Se all’esito dell’istruzione, anche sommaria, ravvisa la fondatezza delle allegazioni, il giudice adotta i provvedimenti più idonei a tutelare la vittima e il minore, tra cui gli ordini di protezione previsti dall’art. 473-bis70 c.p.c., e disciplina il diritto di visita con individuazione delle modalità idonee a non compromettere la loro sicurezza (art. 473 bis.46 c.p.c.).

In particolare, il Giudice può ordinare al coniuge o convivente, che ha tenuto la condotta pregiudizievole, la cessazione della stessa condotta, disporre l’allontanamento dalla casa familiare del coniuge o del convivente che ha tenuto la condotta pregiudizievole prescrivendogli altresì, ove occorra, di non avvicinarsi ai luoghi abitualmente frequentati dal beneficiario dell’ordine di protezione ( come luogo di lavoro, domicilio della famiglia di origine, domicilio dei prossimi congiunti o di altre persone ed in prossimità dei luoghi di istruzione dei figli).

Il giudice può altresì disporre, ove occorra, l’intervento dei servizi sociali del territorio, nonché delle associazioni, che abbiano come scopo il sostegno e l’accoglienza di donne e minori o di altri soggetti vittime di abusi e maltrattati, nonché il pagamento periodico di un assegno a favore delle persone conviventi che, per effetto dei provvedimenti di cui al primo comma, rimangono prive di mezzi adeguati, fissando modalità e termini di versamento e prescrivendo, se del caso, che la somma sia versata direttamente all’avente diritto dal datore di lavoro dell’obbligato, detraendola dalla retribuzione allo stesso spettante.

Con il medesimo decreto il giudice, nei casi di cui al primo e al secondo comma, stabilisce la durata dell’ordine di protezione, che decorre dal giorno dell’avvenuta esecuzione dello stesso.
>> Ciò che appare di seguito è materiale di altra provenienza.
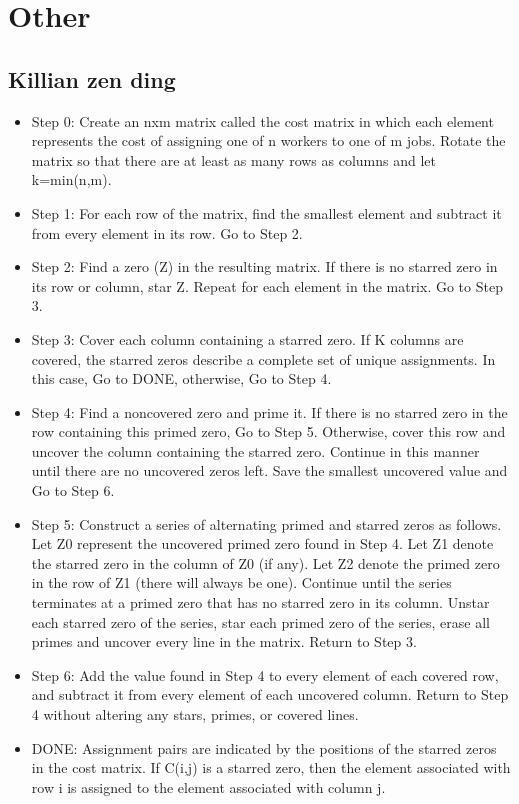 \documentclass[a4paper,10pt,oneside]{report}
\begin{document}
\chapter{Other}
\section{Killian zen ding}
\begin{itemize}

 \item  Step 0:  Create an nxm  matrix called the cost matrix in which each element represents the cost of assigning one of n workers to one of m jobs.  Rotate the matrix so that there are at least as many rows as columns and let k=min(n,m).

  \item   Step 1:  For each row of the matrix, find the smallest element and subtract it from every element in its row.  Go to Step 2.

    \item  Step 2:  Find a zero (Z) in the resulting matrix.  If there is no starred zero in its row or column, star Z. Repeat for each element in the matrix. Go to Step 3.

 \item Step 3:  Cover each column containing a starred zero.  If K columns are covered, the starred zeros describe a complete set of unique assignments.  In this case, Go to DONE, otherwise, Go to Step 4.

 \item Step 4:  Find a noncovered zero and prime it.  If there is no starred zero in the row containing this primed zero, Go to Step 5.  Otherwise, cover this row and uncover the column containing the starred zero. Continue in this manner until there are no uncovered zeros left. Save the smallest uncovered value and Go to Step 6.

 \item Step 5:  Construct a series of alternating primed and starred zeros as follows.  Let Z0 represent the uncovered primed zero found in Step 4.  Let Z1 denote the starred zero in the column of Z0 (if any). Let Z2 denote the primed zero in the row of Z1 (there will always be one).  Continue until the series terminates at a primed zero that has no starred zero in its column.  Unstar each starred zero of the series, star each primed zero of the series, erase all primes and uncover every line in the matrix.  Return to Step 3.

 \item Step 6:  Add the value found in Step 4 to every element of each covered row, and subtract it from every element of each uncovered column.  Return to Step 4 without altering any stars, primes, or covered lines.

 \item DONE:  Assignment pairs are indicated by the positions of the starred zeros in the cost matrix.  If C(i,j) is a starred zero, then the element associated with row i is assigned to the element associated with column j.
 
\end{itemize}
\end{document}
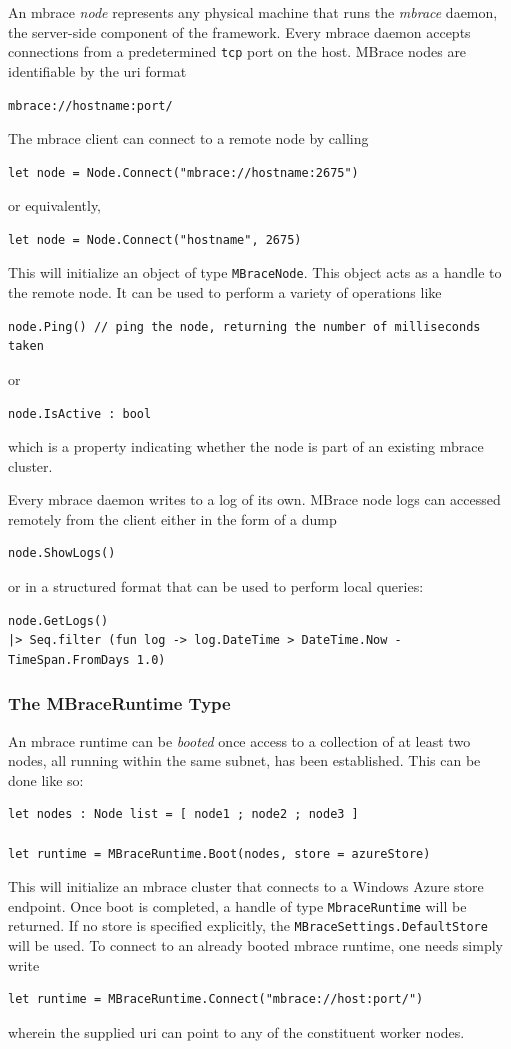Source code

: \documentclass[9pt,a4paper]{article}
\newcommand{\mbrace}{mbrace}
\newcommand{\Mbrace}{MBrace}
\newcommand{\centertt}[1]{\begin{center}\texttt{#1}\end{center}}
\begin{document}
An \mbrace{} \emph{node} represents any physical machine that runs the \emph{\mbrace{}} daemon, 
the server-side component of the framework. Every \mbrace{} daemon accepts connections from a predetermined 
\texttt{tcp} port on the host. \Mbrace{} nodes are identifiable by the uri format
\centertt{mbrace://hostname:port/}
The \mbrace{} client can connect to a remote node by calling
\begin{lstlisting}
let node = Node.Connect("mbrace://hostname:2675")
\end{lstlisting}
or equivalently,
\begin{lstlisting}
let node = Node.Connect("hostname", 2675)
\end{lstlisting}
This will initialize an object of type \texttt{MBraceNode}. This object acts as a handle
to the remote node. It can be used to perform a variety of operations like
\begin{lstlisting}
node.Ping() // ping the node, returning the number of milliseconds taken
\end{lstlisting}
or
\begin{lstlisting}
node.IsActive : bool
\end{lstlisting}
which is a property indicating whether the node is part of an existing \mbrace{} cluster.

Every \mbrace{} daemon writes to a log of its own. \Mbrace{} node logs can accessed remotely
from the client either in the form of a dump
\begin{lstlisting}
node.ShowLogs()
\end{lstlisting}
or in a structured format that can be used to perform local queries:
\begin{lstlisting}
node.GetLogs() 
|> Seq.filter (fun log -> log.DateTime > DateTime.Now - TimeSpan.FromDays 1.0)
\end{lstlisting}

\subsubsection*{The MBraceRuntime Type}

An \mbrace{} runtime can be \emph{booted} once access to a collection of at least two nodes,
all running within the same subnet, has been established. This can be done like so:
\begin{lstlisting}
let nodes : Node list = [ node1 ; node2 ; node3 ]

let runtime = MBraceRuntime.Boot(nodes, store = azureStore)
\end{lstlisting}
This will initialize an \mbrace{} cluster that connects to a Windows Azure store endpoint.
Once boot is completed, a handle of type \texttt{MbraceRuntime} will be returned.
If no store is specified explicitly, the \texttt{MBraceSettings.DefaultStore} will be used.
%
To connect to an already booted \mbrace{} runtime, one needs simply write
\begin{lstlisting}
let runtime = MBraceRuntime.Connect("mbrace://host:port/")
\end{lstlisting}
wherein the supplied uri can point to any of the constituent worker nodes.
\end{document}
Questa non può essere superiore a un anno e può essere prorogata, su istanza di parte o, in presenza di minori, del pubblico ministero. soltanto se ricorrano gravi motivi per il tempo strettamente necessario.
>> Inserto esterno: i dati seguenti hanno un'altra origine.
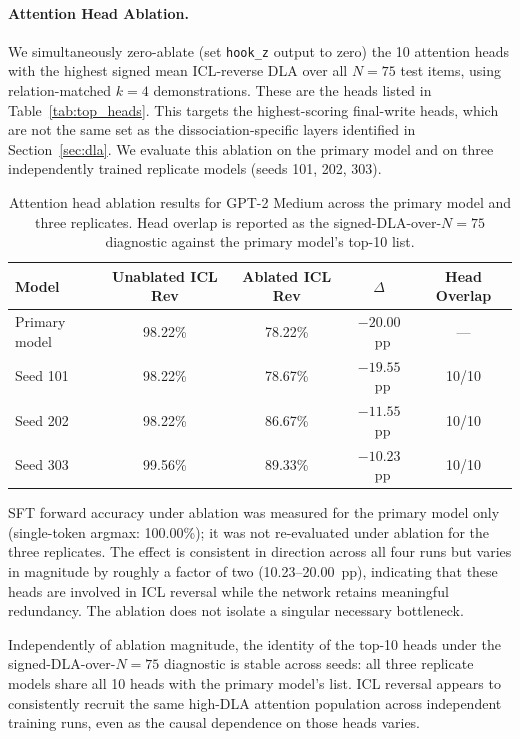 \documentclass[11pt]{article}
\begin{document}
\paragraph{Attention Head Ablation.}
We simultaneously zero-ablate (set \texttt{hook\_z} output to zero) the 10
attention heads with the highest signed mean ICL-reverse DLA over all $N=75$
test items, using relation-matched $k=4$ demonstrations. These are the heads
listed in Table~\ref{tab:top_heads}. This targets the highest-scoring
final-write heads, which are not the same set as the dissociation-specific
layers identified in Section~\ref{sec:dla}. We evaluate this ablation on the
primary model and on three independently trained replicate models (seeds 101,
202, 303).

\begin{table}[H]
\centering
\caption{Attention head ablation results for GPT-2 Medium across the primary
model and three replicates. Head overlap is reported as the signed-DLA-over-$N=75$
diagnostic against the primary model's top-10 list.}
\label{tab:ablation_results}
\begin{tabular}{lcccc}
\toprule
\textbf{Model} & \textbf{Unablated ICL Rev} & \textbf{Ablated ICL Rev} & \textbf{$\Delta$} & \textbf{Head Overlap} \\
\midrule
Primary model & 98.22\% & 78.22\% & $-20.00$~pp & --- \\
Seed 101      & 98.22\% & 78.67\% & $-19.55$~pp & 10/10 \\
Seed 202      & 98.22\% & 86.67\% & $-11.55$~pp & 10/10 \\
Seed 303      & 99.56\% & 89.33\% & $-10.23$~pp & 10/10 \\
\bottomrule
\end{tabular}
\end{table}

SFT forward accuracy under ablation was measured for the primary model only
(single-token argmax: 100.00\%); it was not re-evaluated under ablation for the
three replicates. The effect is consistent in direction across all four runs but
varies in magnitude by roughly a factor of two (10.23--20.00~pp), indicating
that these heads are involved in ICL reversal while the network retains
meaningful redundancy. The ablation does not isolate a singular necessary
bottleneck.

Independently of ablation magnitude, the identity of the top-10 heads under the
signed-DLA-over-$N=75$ diagnostic is stable across seeds: all three replicate
models share all 10 heads with the primary model's list. ICL reversal appears
to consistently recruit the same high-DLA attention population across independent
training runs, even as the causal dependence on those heads varies.
\end{document}
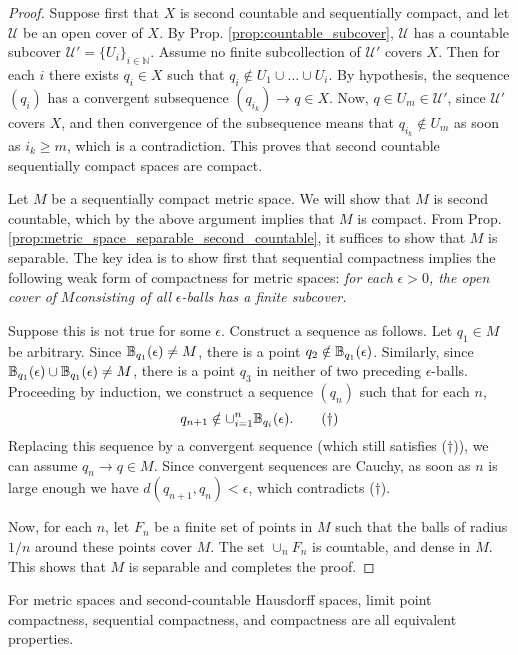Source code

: \documentclass[11pt,a4paper]{article}
\begin{document}
\begin{proof}
Suppose first that $X$ is second countable and sequentially compact, and let $\mathcal{U}$ be an open cover of $X$. By Prop. \ref{prop:countable_subcover}, $\mathcal{U}$ has a countable subcover $\mathcal{U}' = \{U_i\}_{i\in \mathbb{N}}$. Assume no finite subcollection of $\mathcal{U}'$ covers $X$. Then for each $i$ there exists $q_i\in X$ such that $q_i\notin U_1\cup\ldots\cup U_i$. By hypothesis, the sequence $(q_i)$ has a convergent subsequence $(q_{i_k})\rightarrow q\in X$. Now, $q\in U_m\in \mathcal{U}'$, since $\mathcal{U}'$ covers $X$, and then convergence of the subsequence means that $q_{i_k}\notin U_m$ as soon as $i_k\ge m$, which is a contradiction. This proves that second countable sequentially compact spaces are compact. 

Let $M$ be a sequentially compact metric space. We will show that $M$ is second countable, which by the above argument implies that $M$ is compact. From Prop. \ref{prop:metric_space_separable_second_countable}, it suffices to show that $M$ is separable. The key idea is to show first that sequential compactness implies the following weak form of compactness for metric spaces: \textit{for each} $\epsilon>0$\textit{, the open cover of }$M$\textit{consisting of all }$\epsilon$\textit{-balls has a finite subcover.} 

Suppose this is not true for some $\epsilon$. Construct a sequence as follows. Let $q_1\in M$ be arbitrary. Since $\mathbb{B}_{q_1}(\epsilon)\neq M$, there is a point $q_2\notin \mathbb{B}_{q_1}(\epsilon)$. Similarly, since $\mathbb{B}_{q_1}(\epsilon)\cup \mathbb{B}_{q_1}(\epsilon) \neq M$, there is a point $q_3$ in neither of two preceding $\epsilon$-balls. Proceeding by induction, we construct a sequence $(q_n)$ such that for each $n$, $$q_{n+1}\notin \cup_{i=1}^n \mathbb{B}_{q_i}(\epsilon).\qquad{(\dagger)}$$ 
Replacing this sequence by a convergent sequence (which still satisfies ($\dagger$)), we can assume $q_n\rightarrow q\in M$. Since convergent sequences are Cauchy, as soon as $n$ is large enough we have $d(q_{n+1},q_n)<\epsilon$, which contradicts ($\dagger$). 

Now, for each $n$, let $F_n$ be a finite set of points in $M$ such that the balls of radius $1/n$ around these points cover $M$. The set $\cup_n F_n$ is countable, and dense in $M$. This shows that $M$ is separable and completes the proof.
\end{proof}

\begin{corollary}
For metric spaces and second-countable Hausdorff spaces, limit point compactness, sequential compactness, and compactness are all equivalent properties.
\end{corollary}
\end{document}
Con il medesimo decreto il giudice determina le modalità di attuazione. Ove sorgano difficoltà o contestazioni in ordine all’esecuzione, lo stesso giudice provvede con decreto ad emanare i provvedimenti più opportuni per l’attuazione, ivi compreso l’ausilio della forza pubblica e dell’ufficiale sanitario.

A tutela della vittima e del minore, il giudice può altresì disporre, con provvedimento motivato, l’intervento dei servizi sociali e del servizio sanitario.
Quando la vittima è inserita in collocazione protetta, il giudice può incaricare i servizi sociali del territorio per l’elaborazione di progetti finalizzati al reinserimento sociale e lavorativo.